:: Data records

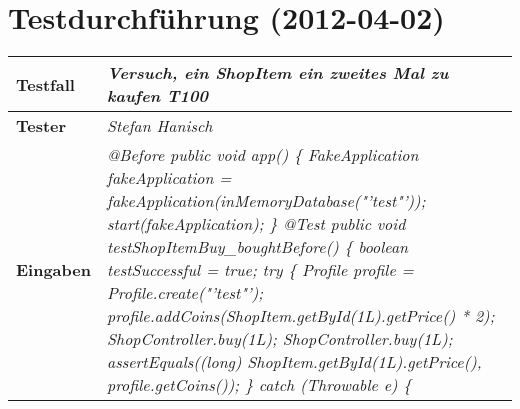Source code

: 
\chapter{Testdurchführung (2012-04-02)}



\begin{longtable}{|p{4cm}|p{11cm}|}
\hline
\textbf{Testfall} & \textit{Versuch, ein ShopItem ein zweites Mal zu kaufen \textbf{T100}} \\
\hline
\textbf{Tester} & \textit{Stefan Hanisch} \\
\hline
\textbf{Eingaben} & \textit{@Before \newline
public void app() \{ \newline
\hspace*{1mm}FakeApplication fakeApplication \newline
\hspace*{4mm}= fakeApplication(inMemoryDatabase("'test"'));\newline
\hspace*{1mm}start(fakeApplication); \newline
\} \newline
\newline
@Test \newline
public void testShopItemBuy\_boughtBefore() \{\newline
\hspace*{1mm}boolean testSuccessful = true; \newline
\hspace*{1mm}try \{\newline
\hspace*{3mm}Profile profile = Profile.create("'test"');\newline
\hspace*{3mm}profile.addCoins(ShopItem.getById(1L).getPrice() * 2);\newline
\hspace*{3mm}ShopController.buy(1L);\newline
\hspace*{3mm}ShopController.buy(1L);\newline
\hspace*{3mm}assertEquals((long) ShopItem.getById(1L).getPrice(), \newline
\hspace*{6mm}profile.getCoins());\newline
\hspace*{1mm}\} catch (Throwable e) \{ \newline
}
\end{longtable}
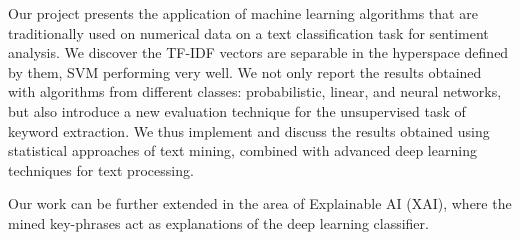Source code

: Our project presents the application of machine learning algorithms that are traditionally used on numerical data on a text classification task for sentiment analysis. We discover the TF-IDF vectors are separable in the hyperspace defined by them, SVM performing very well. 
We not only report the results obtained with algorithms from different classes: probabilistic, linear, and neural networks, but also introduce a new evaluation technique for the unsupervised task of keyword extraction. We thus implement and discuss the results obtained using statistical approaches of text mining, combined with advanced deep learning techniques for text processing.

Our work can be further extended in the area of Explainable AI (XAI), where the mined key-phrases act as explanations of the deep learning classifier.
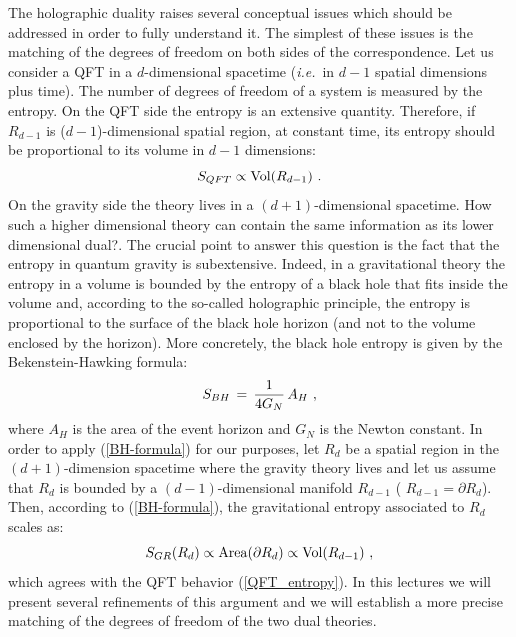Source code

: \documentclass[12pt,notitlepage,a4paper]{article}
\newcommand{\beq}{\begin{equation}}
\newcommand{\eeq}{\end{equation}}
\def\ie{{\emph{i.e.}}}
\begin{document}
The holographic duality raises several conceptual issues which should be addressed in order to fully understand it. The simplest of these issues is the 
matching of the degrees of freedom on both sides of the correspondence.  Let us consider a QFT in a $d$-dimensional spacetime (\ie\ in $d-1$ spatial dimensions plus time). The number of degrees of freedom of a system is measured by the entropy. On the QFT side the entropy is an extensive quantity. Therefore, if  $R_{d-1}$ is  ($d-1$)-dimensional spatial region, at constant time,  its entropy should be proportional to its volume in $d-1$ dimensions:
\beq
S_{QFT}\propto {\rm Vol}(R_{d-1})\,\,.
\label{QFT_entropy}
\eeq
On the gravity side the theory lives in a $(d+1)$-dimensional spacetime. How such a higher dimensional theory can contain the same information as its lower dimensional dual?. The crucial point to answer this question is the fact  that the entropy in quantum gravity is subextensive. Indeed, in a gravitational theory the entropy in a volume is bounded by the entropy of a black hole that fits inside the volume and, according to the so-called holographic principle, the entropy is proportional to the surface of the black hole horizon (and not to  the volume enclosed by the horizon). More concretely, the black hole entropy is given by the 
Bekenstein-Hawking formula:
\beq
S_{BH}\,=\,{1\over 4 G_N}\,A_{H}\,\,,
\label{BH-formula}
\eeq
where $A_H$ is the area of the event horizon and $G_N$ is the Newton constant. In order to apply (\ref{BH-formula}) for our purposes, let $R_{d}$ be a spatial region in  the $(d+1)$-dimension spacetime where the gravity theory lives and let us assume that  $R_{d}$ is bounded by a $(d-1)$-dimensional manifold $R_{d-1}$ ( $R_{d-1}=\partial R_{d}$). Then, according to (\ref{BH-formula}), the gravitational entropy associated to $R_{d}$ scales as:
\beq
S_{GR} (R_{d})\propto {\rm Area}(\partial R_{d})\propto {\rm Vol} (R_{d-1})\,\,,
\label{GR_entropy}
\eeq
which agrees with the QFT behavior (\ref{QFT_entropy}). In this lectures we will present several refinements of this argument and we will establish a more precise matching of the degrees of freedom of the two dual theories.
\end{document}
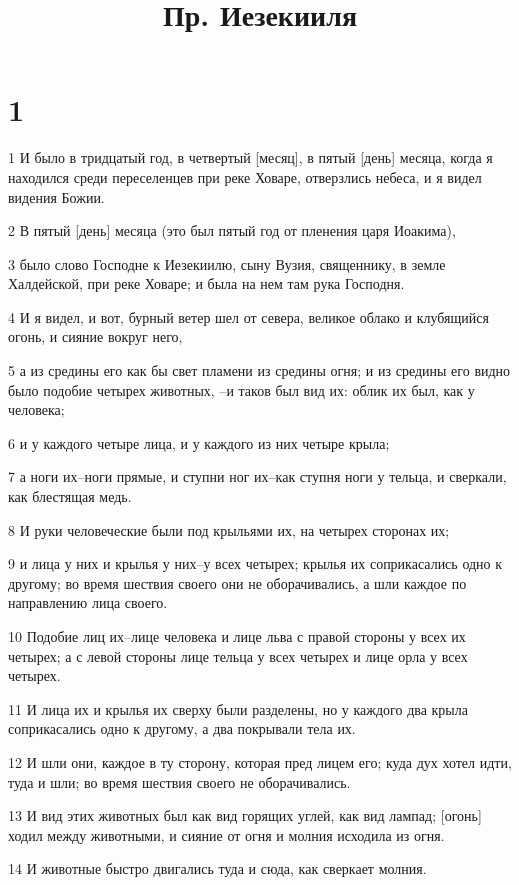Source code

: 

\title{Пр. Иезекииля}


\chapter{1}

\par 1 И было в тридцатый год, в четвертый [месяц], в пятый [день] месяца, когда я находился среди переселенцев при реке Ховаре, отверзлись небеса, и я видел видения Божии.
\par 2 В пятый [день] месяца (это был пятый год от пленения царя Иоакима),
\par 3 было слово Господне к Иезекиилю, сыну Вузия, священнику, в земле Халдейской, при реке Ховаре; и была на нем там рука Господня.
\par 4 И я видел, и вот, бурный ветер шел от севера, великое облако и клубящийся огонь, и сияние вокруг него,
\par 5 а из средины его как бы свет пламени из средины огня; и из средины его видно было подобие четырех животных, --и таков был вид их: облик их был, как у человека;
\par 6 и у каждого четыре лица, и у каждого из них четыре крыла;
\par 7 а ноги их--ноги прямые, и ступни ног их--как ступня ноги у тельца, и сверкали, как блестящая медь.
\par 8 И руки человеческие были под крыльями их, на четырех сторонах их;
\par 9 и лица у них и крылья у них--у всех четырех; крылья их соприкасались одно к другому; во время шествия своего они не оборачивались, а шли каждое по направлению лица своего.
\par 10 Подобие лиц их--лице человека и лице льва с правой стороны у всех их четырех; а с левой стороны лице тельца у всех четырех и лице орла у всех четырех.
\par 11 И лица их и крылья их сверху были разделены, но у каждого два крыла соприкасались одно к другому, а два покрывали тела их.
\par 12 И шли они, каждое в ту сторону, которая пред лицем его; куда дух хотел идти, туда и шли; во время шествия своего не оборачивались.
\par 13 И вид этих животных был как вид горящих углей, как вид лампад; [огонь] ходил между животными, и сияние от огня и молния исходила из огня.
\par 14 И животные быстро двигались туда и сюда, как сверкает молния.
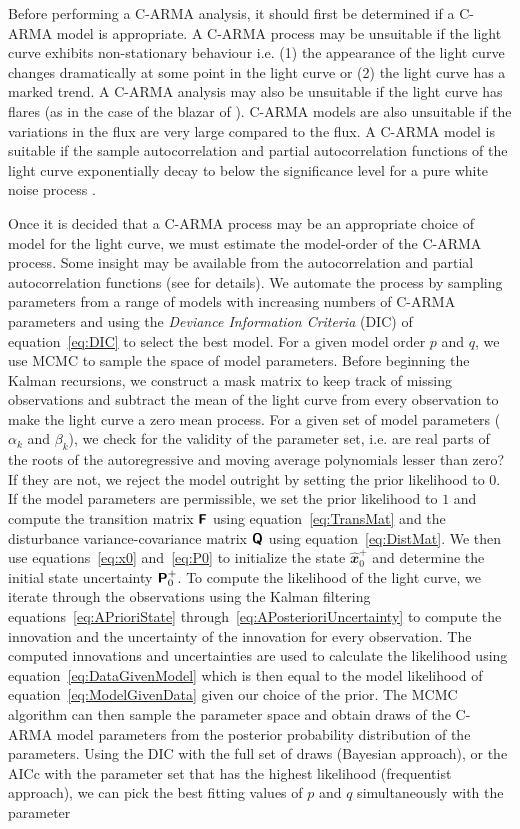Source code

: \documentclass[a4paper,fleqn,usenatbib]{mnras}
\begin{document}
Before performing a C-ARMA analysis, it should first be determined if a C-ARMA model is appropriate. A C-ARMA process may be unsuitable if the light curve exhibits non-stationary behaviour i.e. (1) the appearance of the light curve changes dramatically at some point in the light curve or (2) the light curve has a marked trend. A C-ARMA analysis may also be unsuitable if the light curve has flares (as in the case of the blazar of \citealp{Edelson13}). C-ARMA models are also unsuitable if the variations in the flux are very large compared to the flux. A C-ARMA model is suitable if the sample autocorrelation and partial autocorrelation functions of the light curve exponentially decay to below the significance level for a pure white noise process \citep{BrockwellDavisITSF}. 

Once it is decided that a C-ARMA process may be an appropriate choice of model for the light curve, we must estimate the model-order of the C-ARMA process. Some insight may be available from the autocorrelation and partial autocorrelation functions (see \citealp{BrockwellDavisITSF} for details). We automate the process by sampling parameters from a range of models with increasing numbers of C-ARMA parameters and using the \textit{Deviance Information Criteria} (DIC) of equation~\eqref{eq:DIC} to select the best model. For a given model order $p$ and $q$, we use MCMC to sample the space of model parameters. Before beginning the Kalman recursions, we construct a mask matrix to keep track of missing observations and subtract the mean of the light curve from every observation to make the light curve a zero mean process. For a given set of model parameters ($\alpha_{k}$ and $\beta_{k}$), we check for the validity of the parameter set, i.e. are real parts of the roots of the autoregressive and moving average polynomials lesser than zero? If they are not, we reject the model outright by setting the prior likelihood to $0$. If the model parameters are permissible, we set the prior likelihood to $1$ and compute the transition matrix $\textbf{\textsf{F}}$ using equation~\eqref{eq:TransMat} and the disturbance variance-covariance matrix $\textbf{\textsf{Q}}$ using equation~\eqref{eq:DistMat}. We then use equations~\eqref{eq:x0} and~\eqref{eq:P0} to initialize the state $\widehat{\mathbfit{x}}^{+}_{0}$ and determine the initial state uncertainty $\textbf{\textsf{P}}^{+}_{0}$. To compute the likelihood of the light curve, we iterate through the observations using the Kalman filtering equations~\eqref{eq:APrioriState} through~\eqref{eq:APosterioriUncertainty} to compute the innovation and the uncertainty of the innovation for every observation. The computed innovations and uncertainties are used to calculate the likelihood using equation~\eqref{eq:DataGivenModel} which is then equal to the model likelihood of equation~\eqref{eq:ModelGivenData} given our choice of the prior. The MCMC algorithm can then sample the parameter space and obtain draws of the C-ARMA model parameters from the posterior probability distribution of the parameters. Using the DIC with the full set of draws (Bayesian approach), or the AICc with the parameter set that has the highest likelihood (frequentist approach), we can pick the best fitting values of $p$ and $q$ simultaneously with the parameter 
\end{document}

::::

* **What needs to be done**: Report each line in the preceding entries that holds the string "void".

* **Task response**:
public void app() \{ \newline
public void testShopItemBuy\_boughtBefore() \{\newline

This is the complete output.